Ayoung Kims "Delivery Dancer's Sphere" mit Problemen einer technologiegetriebenen Gesellschaft - "Unerasable Character Series" von Winnie Soon über Zensur und die Bedeutung des Löschens
© unsplash

Zwei starke gesellschaftspolitische Arbeiten haben heuer mit Ayoung Kims “Privacy Dancer’s Sphere” und Winnie Soons “Unerasable Characters Series” einen Prix Ars Electronica erhalten. Während sich die Koreanerin Kim mit Wettbewerb und prekären Arbeitssituationen beschäftigt, greift Soon Zensur in der Medienwelt Chinas auf. Die APA sprach mit beiden Künstlerinnen, die zum Ars Electronica Festival “Who Owns the Truth?” in Linz sind.

Ayoung Kim, die Gewinnerin der Goldenen Nica in der neuen Kategorie “New Animation Art” war “überwältigt”, als sie von ihrem Preis erfuhr. “Ich hätte nie gedacht, dass meine Arbeit als Animation gesehen wird und auch als so ein prominentes Beispiel für die Kombination von Kunst und Technik”, so die 44-Jährige. “Ich freue mich sehr, dass die Jury nicht nur die Technologie selbst anerkannt hat, sondern auch den Wert und die Bedeutung der Geschichte dahinter mit den Problemen einer technologiegetriebenen Gesellschaft.”
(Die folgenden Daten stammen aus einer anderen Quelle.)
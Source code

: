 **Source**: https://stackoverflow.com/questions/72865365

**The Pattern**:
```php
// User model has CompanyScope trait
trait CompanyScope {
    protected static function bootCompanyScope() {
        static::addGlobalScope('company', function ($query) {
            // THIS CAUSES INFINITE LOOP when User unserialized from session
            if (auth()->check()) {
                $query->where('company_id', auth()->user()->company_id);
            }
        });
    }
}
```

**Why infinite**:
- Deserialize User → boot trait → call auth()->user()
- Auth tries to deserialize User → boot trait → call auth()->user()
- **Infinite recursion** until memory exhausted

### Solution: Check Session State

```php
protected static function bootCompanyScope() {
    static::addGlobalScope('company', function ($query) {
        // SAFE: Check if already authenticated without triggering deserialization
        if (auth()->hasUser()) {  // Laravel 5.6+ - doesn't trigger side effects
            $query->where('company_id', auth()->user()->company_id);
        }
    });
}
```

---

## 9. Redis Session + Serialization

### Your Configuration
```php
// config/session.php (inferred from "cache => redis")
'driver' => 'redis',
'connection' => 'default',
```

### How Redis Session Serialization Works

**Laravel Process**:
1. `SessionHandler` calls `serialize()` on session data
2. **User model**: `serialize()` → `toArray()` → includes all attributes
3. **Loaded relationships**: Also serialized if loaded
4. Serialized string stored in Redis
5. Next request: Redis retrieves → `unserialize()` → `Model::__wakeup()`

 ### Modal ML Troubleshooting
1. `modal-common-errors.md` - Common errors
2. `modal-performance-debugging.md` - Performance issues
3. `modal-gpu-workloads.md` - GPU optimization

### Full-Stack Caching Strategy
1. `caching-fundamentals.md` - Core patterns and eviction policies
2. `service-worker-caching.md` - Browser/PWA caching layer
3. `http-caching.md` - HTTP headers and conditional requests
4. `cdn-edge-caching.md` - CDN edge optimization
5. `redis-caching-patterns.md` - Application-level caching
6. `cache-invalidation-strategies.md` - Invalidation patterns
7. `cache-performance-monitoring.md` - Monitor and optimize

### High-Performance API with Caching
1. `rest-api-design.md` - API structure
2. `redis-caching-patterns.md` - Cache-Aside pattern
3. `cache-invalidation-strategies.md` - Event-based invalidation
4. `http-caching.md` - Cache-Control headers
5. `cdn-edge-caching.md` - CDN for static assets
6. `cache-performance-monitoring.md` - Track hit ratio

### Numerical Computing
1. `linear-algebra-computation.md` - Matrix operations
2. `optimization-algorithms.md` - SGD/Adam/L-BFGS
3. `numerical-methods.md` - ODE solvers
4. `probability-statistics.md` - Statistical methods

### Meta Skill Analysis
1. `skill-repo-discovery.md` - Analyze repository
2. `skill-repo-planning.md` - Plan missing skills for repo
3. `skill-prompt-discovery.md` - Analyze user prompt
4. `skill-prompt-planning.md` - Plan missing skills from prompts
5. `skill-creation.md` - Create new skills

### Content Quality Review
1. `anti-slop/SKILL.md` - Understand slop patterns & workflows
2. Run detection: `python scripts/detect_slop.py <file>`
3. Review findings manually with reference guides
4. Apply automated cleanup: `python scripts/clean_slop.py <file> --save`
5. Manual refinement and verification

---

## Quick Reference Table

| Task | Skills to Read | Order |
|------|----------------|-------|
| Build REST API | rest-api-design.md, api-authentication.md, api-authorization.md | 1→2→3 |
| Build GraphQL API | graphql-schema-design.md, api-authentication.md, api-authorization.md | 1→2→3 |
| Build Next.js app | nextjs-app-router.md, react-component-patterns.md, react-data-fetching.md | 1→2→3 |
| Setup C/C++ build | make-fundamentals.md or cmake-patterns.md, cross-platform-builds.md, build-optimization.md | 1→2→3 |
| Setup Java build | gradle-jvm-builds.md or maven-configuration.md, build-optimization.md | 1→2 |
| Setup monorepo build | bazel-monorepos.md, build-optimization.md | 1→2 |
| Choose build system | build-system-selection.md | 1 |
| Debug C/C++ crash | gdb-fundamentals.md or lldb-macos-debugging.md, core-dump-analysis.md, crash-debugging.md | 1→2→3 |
Kim hat “Delivery Dancer’s Sphere” aus echt gefilmtem Material und Game Engine, einem speziellen Framework zum Programmieren von Spielen, komponiert. Es geht um die Essensauslieferin Ernst Mo, die mit ihrem Motorrad durch Seoul jagt und dabei vom Algorithmus Dancemaster geleitet wird – dieser schafft es auch die Gesetze von Raum und Zeit aufzuheben, sodass die besten Boten – ghost dancer – Lichtgeschwindigkeit erreichen und nahezu unsichtbar werden. Doch wenn Ernst Mo auf En Storm trifft, verlangsamt sich alles und Ernst Mo verspätet sich bei ihren Fahrten. Doch sie ist fast magisch angezogen von der anderen Person, denn die Boten sind recht einsam, kommunizieren nur mit der KI.

Die vielen Essenslieferungen während der Pandemie und die prekären Arbeitsbedingungen der Boten inspirierten Kim zu der Arbeit. “Südkorea ist ein sehr wettbewerbsorientiertes Land, sehr neoliberal, die Geschwindigkeit ist überall.” Sie interviewte eine Motorradbotin und fuhr mit ihr am Sozius mit. Daraus spann sie ihre Geschichte. “Ich wollte die Bedingungen des 21. Jahrhunderts in den geschwindigkeitsgetriebenen Gesellschaften behandeln, wo alles schnell und optimal und effizient sein muss.” Auch die prekäre Lage vieler Menschen in der von Technologie bestimmten Welt beschäftigt die Koreanerin. Das habe sie in ihrer preisgekrönten Arbeit reflektiert, denn auch die mit der Technologie arbeitenden Botenfahrer stecken in prekären Arbeitsverhältnissen und hinterfragen nicht, was hinter der Technik steckt, und dass große Konzerne sie dominieren.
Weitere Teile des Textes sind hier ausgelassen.